*** Data for this exercise Section Begins ***
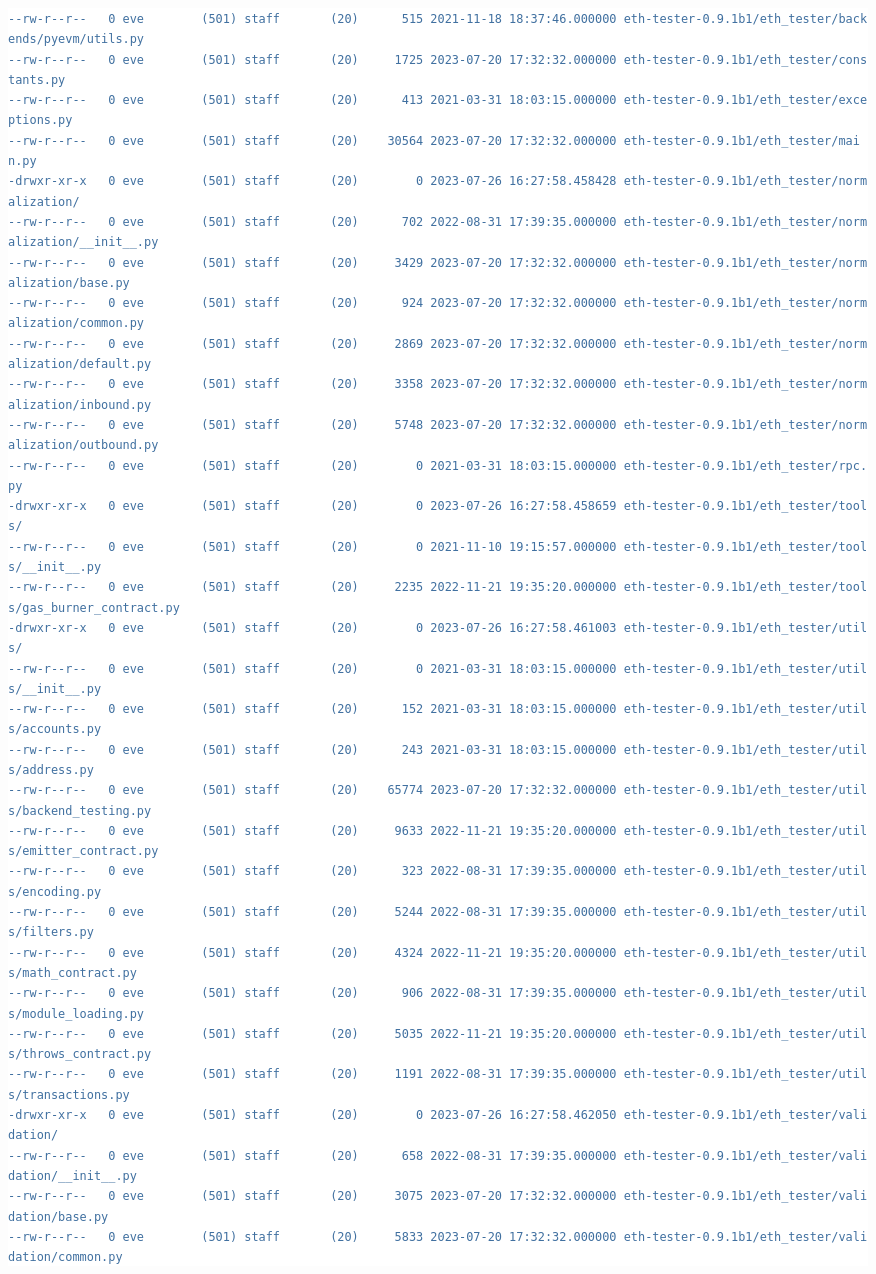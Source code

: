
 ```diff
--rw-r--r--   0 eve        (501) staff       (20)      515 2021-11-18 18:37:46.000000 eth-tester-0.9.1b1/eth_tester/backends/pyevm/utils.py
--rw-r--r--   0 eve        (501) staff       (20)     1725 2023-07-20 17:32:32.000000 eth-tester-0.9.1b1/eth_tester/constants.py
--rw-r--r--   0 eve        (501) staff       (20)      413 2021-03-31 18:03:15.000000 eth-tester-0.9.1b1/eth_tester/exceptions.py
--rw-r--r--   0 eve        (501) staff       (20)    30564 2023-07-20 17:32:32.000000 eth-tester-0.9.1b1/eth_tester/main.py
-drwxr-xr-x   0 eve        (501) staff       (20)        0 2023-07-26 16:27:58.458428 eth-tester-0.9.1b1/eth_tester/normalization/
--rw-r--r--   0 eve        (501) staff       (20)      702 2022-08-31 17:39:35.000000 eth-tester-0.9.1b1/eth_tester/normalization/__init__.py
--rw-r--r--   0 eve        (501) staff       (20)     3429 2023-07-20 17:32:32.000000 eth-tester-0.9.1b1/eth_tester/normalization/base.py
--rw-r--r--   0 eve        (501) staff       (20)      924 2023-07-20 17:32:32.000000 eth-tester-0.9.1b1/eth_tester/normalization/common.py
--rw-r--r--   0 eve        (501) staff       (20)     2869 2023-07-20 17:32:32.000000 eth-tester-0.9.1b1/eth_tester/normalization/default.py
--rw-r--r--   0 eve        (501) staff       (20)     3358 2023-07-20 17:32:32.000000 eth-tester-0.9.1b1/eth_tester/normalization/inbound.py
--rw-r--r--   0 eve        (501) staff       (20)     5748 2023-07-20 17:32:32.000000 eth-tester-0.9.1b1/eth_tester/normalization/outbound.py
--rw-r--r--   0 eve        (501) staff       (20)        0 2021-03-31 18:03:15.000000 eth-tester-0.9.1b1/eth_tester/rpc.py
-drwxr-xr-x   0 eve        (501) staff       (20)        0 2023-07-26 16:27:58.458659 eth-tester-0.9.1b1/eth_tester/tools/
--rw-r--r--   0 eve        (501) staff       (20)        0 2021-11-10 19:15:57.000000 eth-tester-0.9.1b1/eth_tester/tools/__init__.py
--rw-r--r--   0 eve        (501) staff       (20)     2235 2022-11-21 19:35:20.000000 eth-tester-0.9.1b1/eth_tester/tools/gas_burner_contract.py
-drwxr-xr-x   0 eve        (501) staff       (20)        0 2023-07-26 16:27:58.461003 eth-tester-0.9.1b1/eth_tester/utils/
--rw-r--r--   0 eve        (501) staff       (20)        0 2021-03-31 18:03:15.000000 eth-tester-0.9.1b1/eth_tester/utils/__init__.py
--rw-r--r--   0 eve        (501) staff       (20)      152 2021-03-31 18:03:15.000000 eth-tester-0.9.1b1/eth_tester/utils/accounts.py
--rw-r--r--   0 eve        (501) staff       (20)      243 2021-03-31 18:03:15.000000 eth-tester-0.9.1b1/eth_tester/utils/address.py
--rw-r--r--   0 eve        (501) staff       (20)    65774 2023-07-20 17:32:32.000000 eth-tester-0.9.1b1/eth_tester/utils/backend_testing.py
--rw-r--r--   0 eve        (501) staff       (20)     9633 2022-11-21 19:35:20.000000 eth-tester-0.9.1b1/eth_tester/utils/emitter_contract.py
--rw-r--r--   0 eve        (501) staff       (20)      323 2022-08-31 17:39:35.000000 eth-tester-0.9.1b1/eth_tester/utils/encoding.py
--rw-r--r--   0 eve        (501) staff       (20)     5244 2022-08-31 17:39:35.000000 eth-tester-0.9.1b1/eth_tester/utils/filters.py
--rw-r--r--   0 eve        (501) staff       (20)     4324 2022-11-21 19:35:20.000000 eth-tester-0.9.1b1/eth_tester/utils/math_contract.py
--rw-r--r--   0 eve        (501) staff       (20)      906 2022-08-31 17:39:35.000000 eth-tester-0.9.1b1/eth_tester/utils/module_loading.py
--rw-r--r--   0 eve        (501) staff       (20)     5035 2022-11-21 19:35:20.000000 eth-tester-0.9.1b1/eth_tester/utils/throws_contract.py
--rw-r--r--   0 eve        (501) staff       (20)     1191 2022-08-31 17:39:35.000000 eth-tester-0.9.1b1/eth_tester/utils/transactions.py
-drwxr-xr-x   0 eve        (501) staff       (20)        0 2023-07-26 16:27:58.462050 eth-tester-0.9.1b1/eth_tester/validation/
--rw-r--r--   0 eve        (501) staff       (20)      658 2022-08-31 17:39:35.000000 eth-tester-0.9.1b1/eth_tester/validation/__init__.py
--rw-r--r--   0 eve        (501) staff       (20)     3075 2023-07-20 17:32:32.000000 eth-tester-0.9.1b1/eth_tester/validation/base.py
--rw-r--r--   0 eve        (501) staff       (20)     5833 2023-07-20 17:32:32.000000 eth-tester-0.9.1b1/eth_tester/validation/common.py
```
*** Data for this exercise Section Ends ***
*** Data for this exercise Section Begins ***
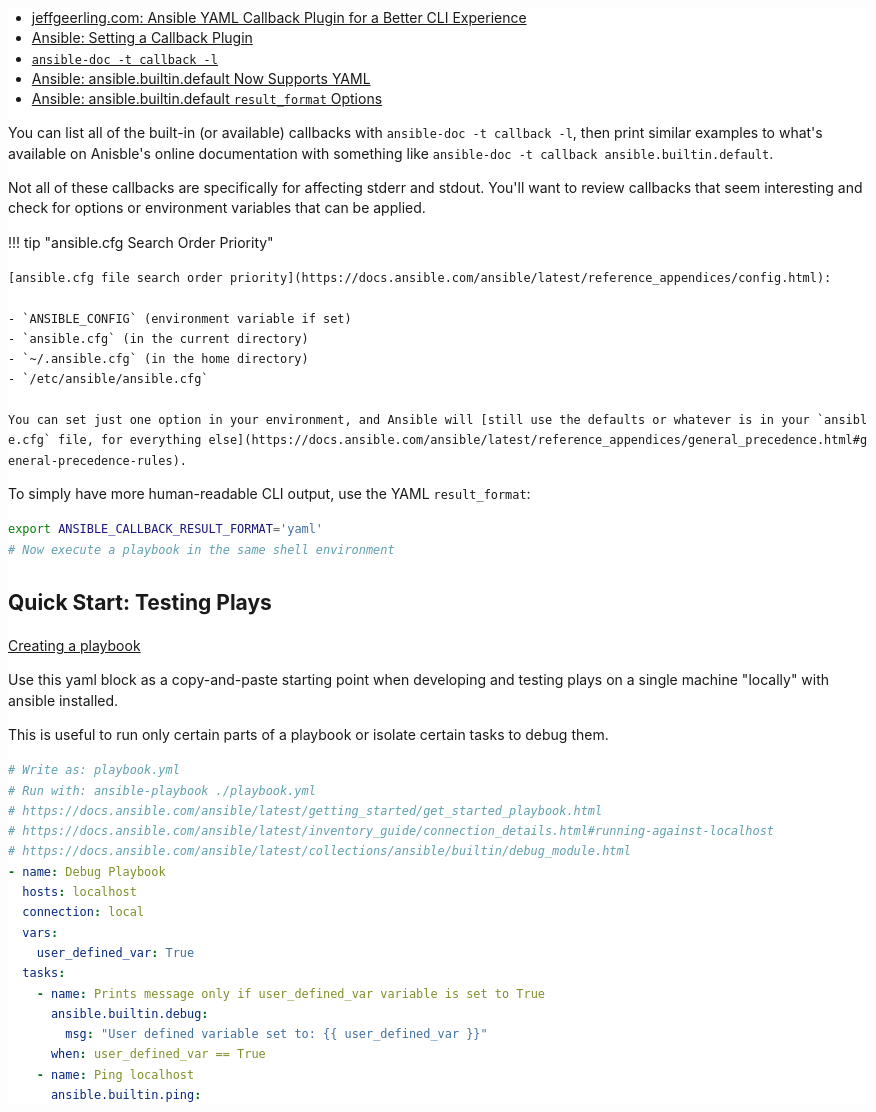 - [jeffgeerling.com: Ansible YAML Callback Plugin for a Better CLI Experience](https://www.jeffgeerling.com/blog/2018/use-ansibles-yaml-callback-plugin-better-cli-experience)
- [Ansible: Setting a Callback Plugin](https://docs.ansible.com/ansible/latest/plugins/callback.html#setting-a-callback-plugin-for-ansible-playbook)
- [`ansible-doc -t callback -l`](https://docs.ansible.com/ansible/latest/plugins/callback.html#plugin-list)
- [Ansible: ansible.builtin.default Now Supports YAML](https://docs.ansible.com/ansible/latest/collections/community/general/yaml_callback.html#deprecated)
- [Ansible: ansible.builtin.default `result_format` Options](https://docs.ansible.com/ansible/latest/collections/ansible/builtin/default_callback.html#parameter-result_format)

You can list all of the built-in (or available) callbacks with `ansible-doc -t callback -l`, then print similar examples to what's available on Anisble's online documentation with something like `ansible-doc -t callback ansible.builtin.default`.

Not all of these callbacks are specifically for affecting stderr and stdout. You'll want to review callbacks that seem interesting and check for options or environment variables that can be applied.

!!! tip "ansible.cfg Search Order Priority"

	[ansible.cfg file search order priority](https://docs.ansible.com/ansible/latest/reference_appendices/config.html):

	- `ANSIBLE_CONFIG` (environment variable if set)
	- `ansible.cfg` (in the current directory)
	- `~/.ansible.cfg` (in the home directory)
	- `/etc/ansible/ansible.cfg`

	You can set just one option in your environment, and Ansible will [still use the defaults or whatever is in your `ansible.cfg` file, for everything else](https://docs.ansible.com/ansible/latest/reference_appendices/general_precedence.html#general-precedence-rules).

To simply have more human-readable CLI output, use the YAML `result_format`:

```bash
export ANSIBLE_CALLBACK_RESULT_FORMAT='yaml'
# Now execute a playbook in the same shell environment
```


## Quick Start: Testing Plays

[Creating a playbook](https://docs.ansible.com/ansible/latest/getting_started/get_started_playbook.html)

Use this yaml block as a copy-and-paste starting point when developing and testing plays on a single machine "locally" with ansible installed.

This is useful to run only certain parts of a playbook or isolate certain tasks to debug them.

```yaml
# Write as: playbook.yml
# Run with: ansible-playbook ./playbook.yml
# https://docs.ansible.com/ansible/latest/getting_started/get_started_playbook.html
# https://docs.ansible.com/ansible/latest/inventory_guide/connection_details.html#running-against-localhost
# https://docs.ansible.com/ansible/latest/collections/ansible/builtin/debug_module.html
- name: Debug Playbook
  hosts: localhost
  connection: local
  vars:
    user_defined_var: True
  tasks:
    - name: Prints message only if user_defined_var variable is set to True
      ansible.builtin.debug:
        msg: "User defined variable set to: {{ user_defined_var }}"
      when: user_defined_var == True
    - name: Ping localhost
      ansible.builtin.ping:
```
*** Data for this exercise Section Ends ***
For the string "file", filter the data and copy out each line where it occurs.

■ **Answer box**
	[ansible.cfg file search order priority](https://docs.ansible.com/ansible/latest/reference_appendices/config.html):
	You can set just one option in your environment, and Ansible will [still use the defaults or whatever is in your `ansible.cfg` file, for everything else](https://docs.ansible.com/ansible/latest/reference_appendices/general_precedence.html#general-precedence-rules).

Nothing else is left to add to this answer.